Symbiosis Pharmaceutical Services has reported FDA approval for its viral vector manufacturing fill/finish process at its biologics manufacturing facility located in Scotland, UK.
Symbiosis recently hosted a successful inspection by the United States Government Food and Drug Administration (FDA) for the aseptic manufacture of viral vector products for commercial supply into the U.S market at its GMP manufacturing facility, which has been licensed by the United Kingdom governments’ regulators, the MHRA, since 2012.

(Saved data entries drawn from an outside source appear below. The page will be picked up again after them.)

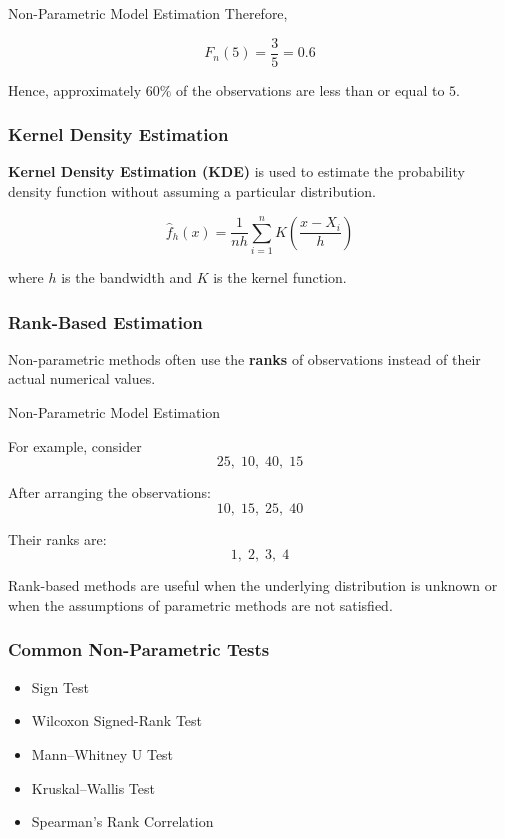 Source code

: \documentclass[aspectratio=169]{beamer}
\begin{document}
\begin{frame}{Non-Parametric Model Estimation}
Therefore,

\[
F_n(5)=\frac{3}{5}=0.6
\]

Hence, approximately $60\%$ of the observations are less than or
equal to $5$.

\vspace{0.3cm}

\subsubsection*{Kernel Density Estimation}

\textbf{Kernel Density Estimation (KDE)} is used to estimate the
probability density function without assuming a particular distribution.

\[
\boxed{
\hat{f}_h(x)
=
\frac{1}{nh}
\sum_{i=1}^{n}
K\left(\frac{x-X_i}{h}\right)
}
\]

where $h$ is the bandwidth and $K$ is the kernel function.


\subsubsection*{Rank-Based Estimation}

Non-parametric methods often use the \textbf{ranks} of observations
instead of their actual numerical values.
\end{frame}


\begin{frame}{Non-Parametric Model Estimation}

For example, consider
\vspace{0.0 cm}
\[
25,\;10,\;40,\;15
\]

After arranging the observations:
\vspace{0.0 cm}
\[
10,\;15,\;25,\;40
\]

Their ranks are:
\vspace{0.0 cm}
\[
1,\;2,\;3,\;4
\]

Rank-based methods are useful when the underlying distribution is
unknown or when the assumptions of parametric methods are not satisfied.

\subsubsection*{Common Non-Parametric Tests}

\begin{itemize}
    \item Sign Test
    \item Wilcoxon Signed-Rank Test
    \item Mann--Whitney U Test
    \item Kruskal--Wallis Test
    \item Spearman's Rank Correlation
\end{itemize}

\end{frame}
\end{document}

“The approval of this process at Symbiosis by the FDA is testament to our technical experience, capabilities, and specialist understanding of viral vector filling in compliance with the highest of regulatory standards,” Colin MacKay, CEO at Symbiosis Pharmaceutical Services, said. “We have been honing our niche viral vector handling and manufacturing skills for several years and have dedicated resource and effort to maintaining the strict quality standards and expertise required to make the commercial GMP sterile filling of viral vectors a core capability at Symbiosis.”
Symbiosis has been sterile manufacturing advanced therapeutic biological products since 2014, and routinely fill finishes viral vectors into vials using validated, bespoke, aseptic processes before subsequent QC testing, QP certification and the managed shipment of the product back to the sponsor for onward process for use in clinical trials or commercial supply.